We all make mistakes. Especially when we’re tired. It’s a pretty significant issue the FMCSA spends a whole lot of time gnawing on like a rancid ol’ bone. Kinda like something a tiger might drag up out of the kudzu around the French Broad River to snack on near an industrial park in Knoxville, Tenn.

Wait. Wut? How’s that again?

It’s like this.

Deputy Andy Wilson of the Knox County Sheriff’s Department was working a side job at a business in the Forks of the River Industrial Park when he reported seeing a large cat rise out of the French Broad River.

He watched the tiger cross the street and disappear into a dense wooded area, according to information Knox County Sheriff’s Office spokeswoman Kimberly Glenn gave to local news agencies.

(So maybe the rancid bone was an overstatement, but I needed a segue.)

That was last Wednesday (Sept. 9) evening. By Thursday morning, Tennessee Wildlife Agency had taken over the search.
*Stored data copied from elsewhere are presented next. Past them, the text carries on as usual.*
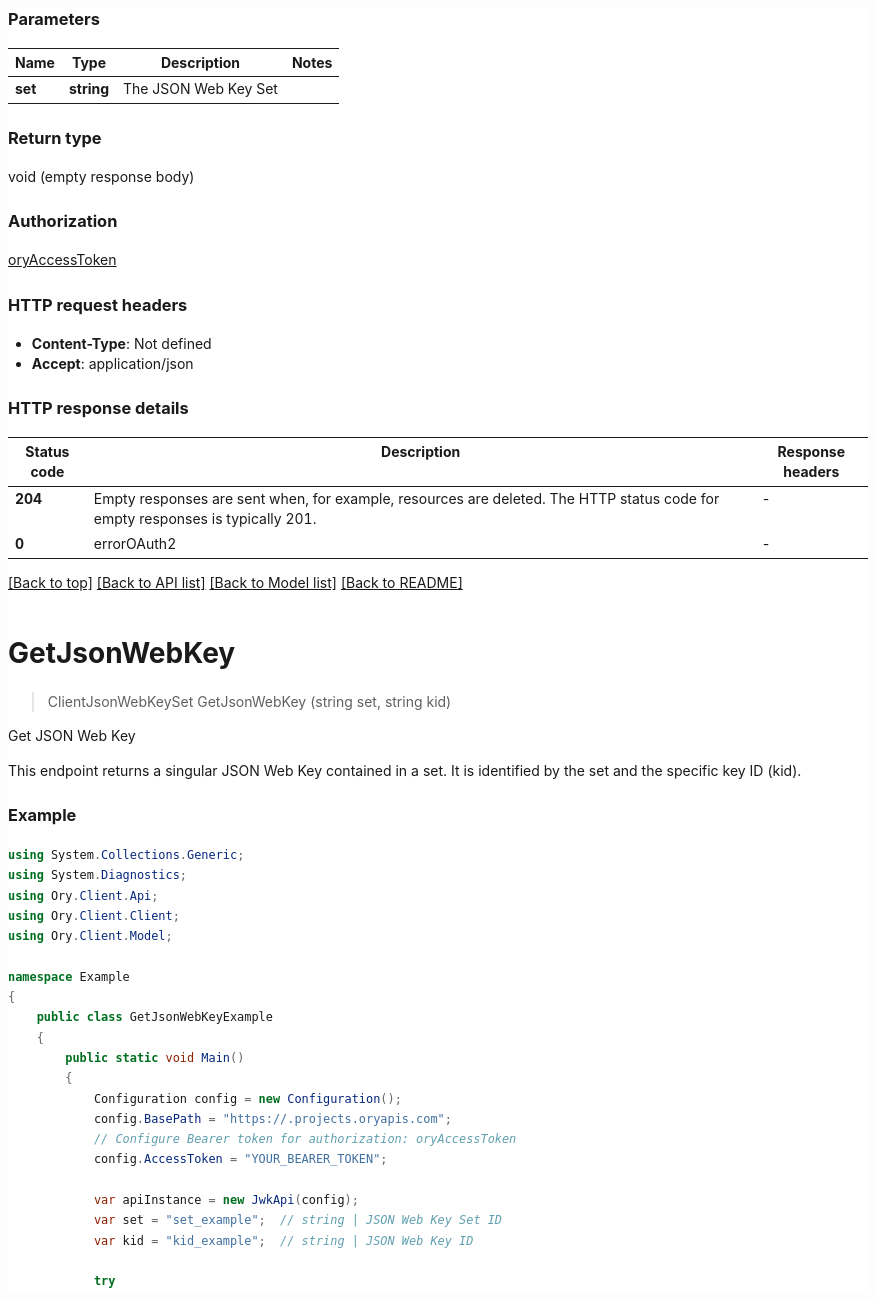 ### Parameters

| Name | Type | Description | Notes |
|------|------|-------------|-------|
| **set** | **string** | The JSON Web Key Set |  |

### Return type

void (empty response body)

### Authorization

[oryAccessToken](../README.md#oryAccessToken)

### HTTP request headers

 - **Content-Type**: Not defined
 - **Accept**: application/json


### HTTP response details
| Status code | Description | Response headers |
|-------------|-------------|------------------|
| **204** | Empty responses are sent when, for example, resources are deleted. The HTTP status code for empty responses is typically 201. |  -  |
| **0** | errorOAuth2 |  -  |

[[Back to top]](#) [[Back to API list]](../README.md#documentation-for-api-endpoints) [[Back to Model list]](../README.md#documentation-for-models) [[Back to README]](../README.md)

<a id="getjsonwebkey"></a>
# **GetJsonWebKey**
> ClientJsonWebKeySet GetJsonWebKey (string set, string kid)

Get JSON Web Key

This endpoint returns a singular JSON Web Key contained in a set. It is identified by the set and the specific key ID (kid).

### Example
```csharp
using System.Collections.Generic;
using System.Diagnostics;
using Ory.Client.Api;
using Ory.Client.Client;
using Ory.Client.Model;

namespace Example
{
    public class GetJsonWebKeyExample
    {
        public static void Main()
        {
            Configuration config = new Configuration();
            config.BasePath = "https://.projects.oryapis.com";
            // Configure Bearer token for authorization: oryAccessToken
            config.AccessToken = "YOUR_BEARER_TOKEN";

            var apiInstance = new JwkApi(config);
            var set = "set_example";  // string | JSON Web Key Set ID
            var kid = "kid_example";  // string | JSON Web Key ID

            try
```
A helicopter and foot search by officials in the area yielded no other tiger sighting. No tigers were missing from the Knoxville Zoo or the local tiger sanctuary, Tiger Haven.
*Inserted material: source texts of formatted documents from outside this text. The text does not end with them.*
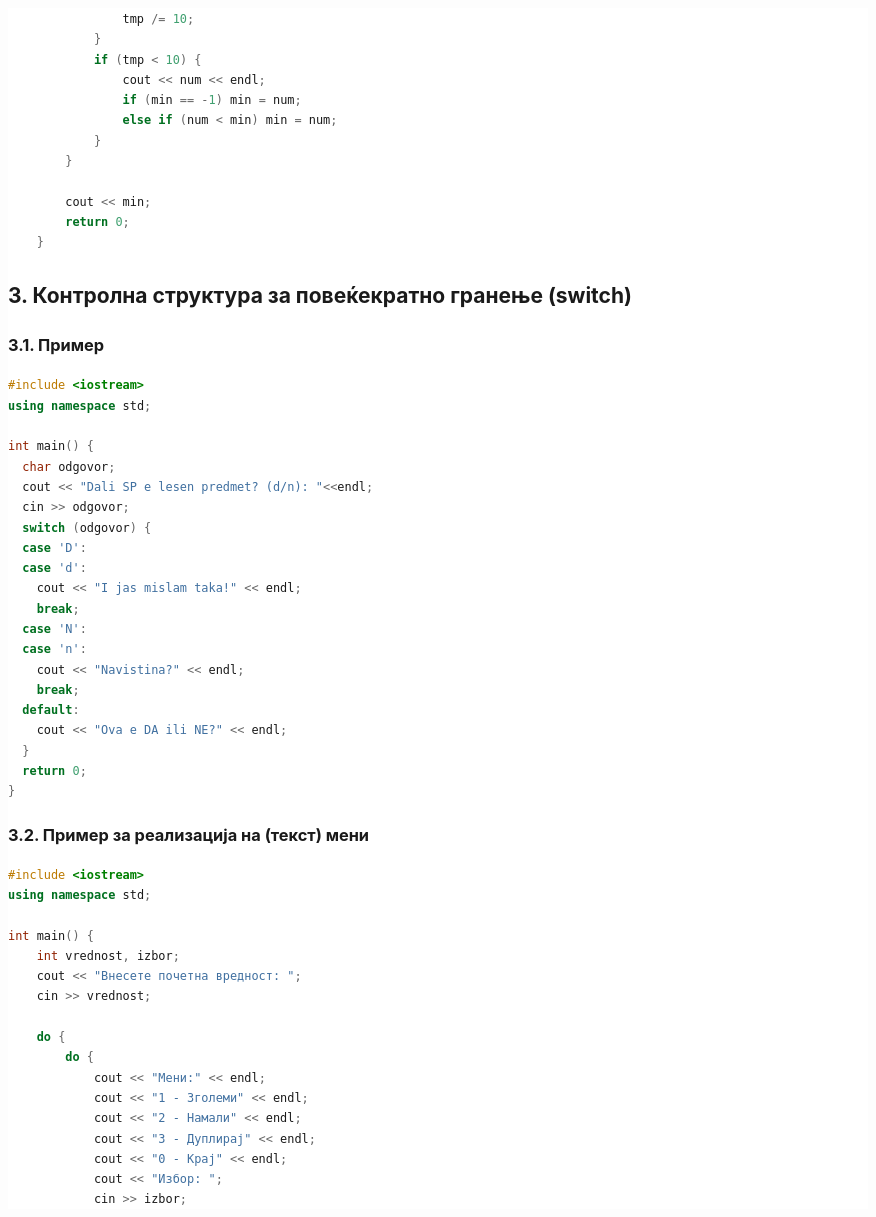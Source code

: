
 ```cpp
                tmp /= 10;
            }
            if (tmp < 10) {
                cout << num << endl;
                if (min == -1) min = num;
                else if (num < min) min = num;
            }
        }

        cout << min;
        return 0;
    }
```



3\. Контролна структура за повеќекратно гранење (switch)
-----------

### 3.1. Пример

```cpp
#include <iostream>
using namespace std;

int main() {
  char odgovor;
  cout << "Dali SP e lesen predmet? (d/n): "<<endl;
  cin >> odgovor;
  switch (odgovor) {
  case 'D':
  case 'd': 
    cout << "I jas mislam taka!" << endl;
    break;
  case 'N':
  case 'n':
    cout << "Navistina?" << endl;
    break;
  default:
    cout << "Ova e DA ili NE?" << endl;
  }
  return 0;
}

```

### 3.2. Пример за реализација на (текст) мени
```cpp
#include <iostream>
using namespace std;

int main() {
    int vrednost, izbor;
    cout << "Внесете почетна вредност: ";
    cin >> vrednost;

    do {
        do {
            cout << "Мени:" << endl;
            cout << "1 - Зголеми" << endl;
            cout << "2 - Намали" << endl;
            cout << "3 - Дуплирај" << endl;
            cout << "0 - Крај" << endl;
            cout << "Избор: ";
            cin >> izbor;
```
It’s illegal to own a tiger as a pet in Tennessee. State law allows only zoos, circuses and commercial propagators with the proper permit to own a tiger.

Confirmed reports of large cat ownership by the unlicensed are very rare in Tennessee, although the Tennessee Wildlife Resources Agency has removed a few exotic cats from residents who were illegally possessing them in the past.
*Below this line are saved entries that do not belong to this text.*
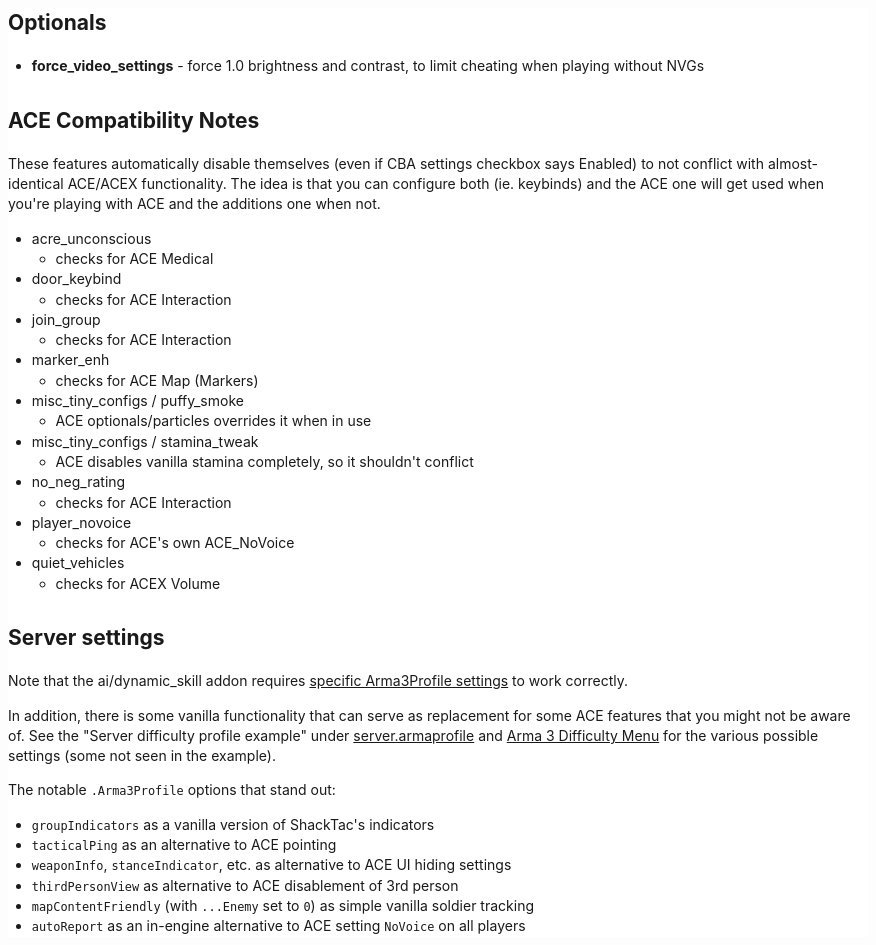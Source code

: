 Optionals
---------

* **force_video_settings** - force 1.0 brightness and contrast, to limit cheating when playing without NVGs

ACE Compatibility Notes
-----------------------

These features automatically disable themselves (even if CBA settings checkbox
says Enabled) to not conflict with almost-identical ACE/ACEX functionality.
The idea is that you can configure both (ie. keybinds) and the ACE one will get
used when you're playing with ACE and the additions one when not.

* acre_unconscious
  * checks for ACE Medical
* door_keybind
  * checks for ACE Interaction
* join_group
  * checks for ACE Interaction
* marker_enh
  * checks for ACE Map (Markers)
* misc_tiny_configs / puffy_smoke
  * ACE optionals/particles overrides it when in use
* misc_tiny_configs / stamina_tweak
  * ACE disables vanilla stamina completely, so it shouldn't conflict
* no_neg_rating
  * checks for ACE Interaction
* player_novoice
  * checks for ACE's own ACE_NoVoice
* quiet_vehicles
  * checks for ACEX Volume

Server settings
---------------

Note that the ai/dynamic_skill addon requires [specific Arma3Profile settings](addons/ai/dynamic_skill/README.md)
to work correctly.

In addition, there is some vanilla functionality that can serve as replacement
for some ACE features that you might not be aware of. See the "Server difficulty
profile example" under [server.armaprofile](https://community.bistudio.com/wiki/server.armaprofile#Arma_3)
and [Arma 3 Difficulty Menu](https://community.bistudio.com/wiki/Arma_3_Difficulty_Menu)
for the various possible settings (some not seen in the example).

The notable `.Arma3Profile` options that stand out:

* `groupIndicators` as a vanilla version of ShackTac's indicators
* `tacticalPing` as an alternative to ACE pointing
* `weaponInfo`, `stanceIndicator`, etc. as alternative to ACE UI hiding settings
* `thirdPersonView` as alternative to ACE disablement of 3rd person
* `mapContentFriendly` (with `...Enemy` set to `0`) as simple vanilla soldier tracking
* `autoReport` as an in-engine alternative to ACE setting `NoVoice` on all players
On Friday afternoon, officials with the agency said there have been no new sightings of the tiger and the trap they set early Thursday morning had been removed due to inactivity. Officials declared the search for the animal no longer active.

By Monday morning, local news outlets reported the sighting might have been a case of mistaken identity.

Tiger experts from Zoo Knoxville weighed in with no disrespect toward the Sheriff’s Department, saying it could easily have been a bobcat mistaken for a juvenile tiger.

Meanwhile, no one in the general vicinity has reported being mauled, folded, spindled or mutilated by a tiger, bobcat, or angry murder hornets.

Well. As far as we know, that is.

There are a couple of things that do bear noting in this Tennessee “Jungle Book” version of “Adventures with Shere Kahn at the French Broad River.”

The first sighting of the “tiger” was reported by an off-duty sheriff’s deputy working a second job. There’s no information regarding his last official shift and LEO’s aren’t’ held to any hours of service rules and regs. We don’t know what this particular situation was, but we do know the officer involved mentioned that he “hadn’t fallen asleep and dreamed it.”

Now obviously, if a tiger saunters up somewhere in Knoxville because there really is a tiger, I’m going to eat some crow and the Tennessee Tiger Twitter feed will finally be verified. But until then, can we just agree that a tired, overworked law enforcement officer might have mistaken a large bobcat for a small tiger?

And maybe, just maybe there should be the same kind of hours-of-service restrictions on law enforcement officers as there are on truck drivers?

Does anyone else think that’s an idea with stripes? Gimme a roar. I’m curious as a cat about what you think and would love to hear your puuurrr-ticular insight on the matter.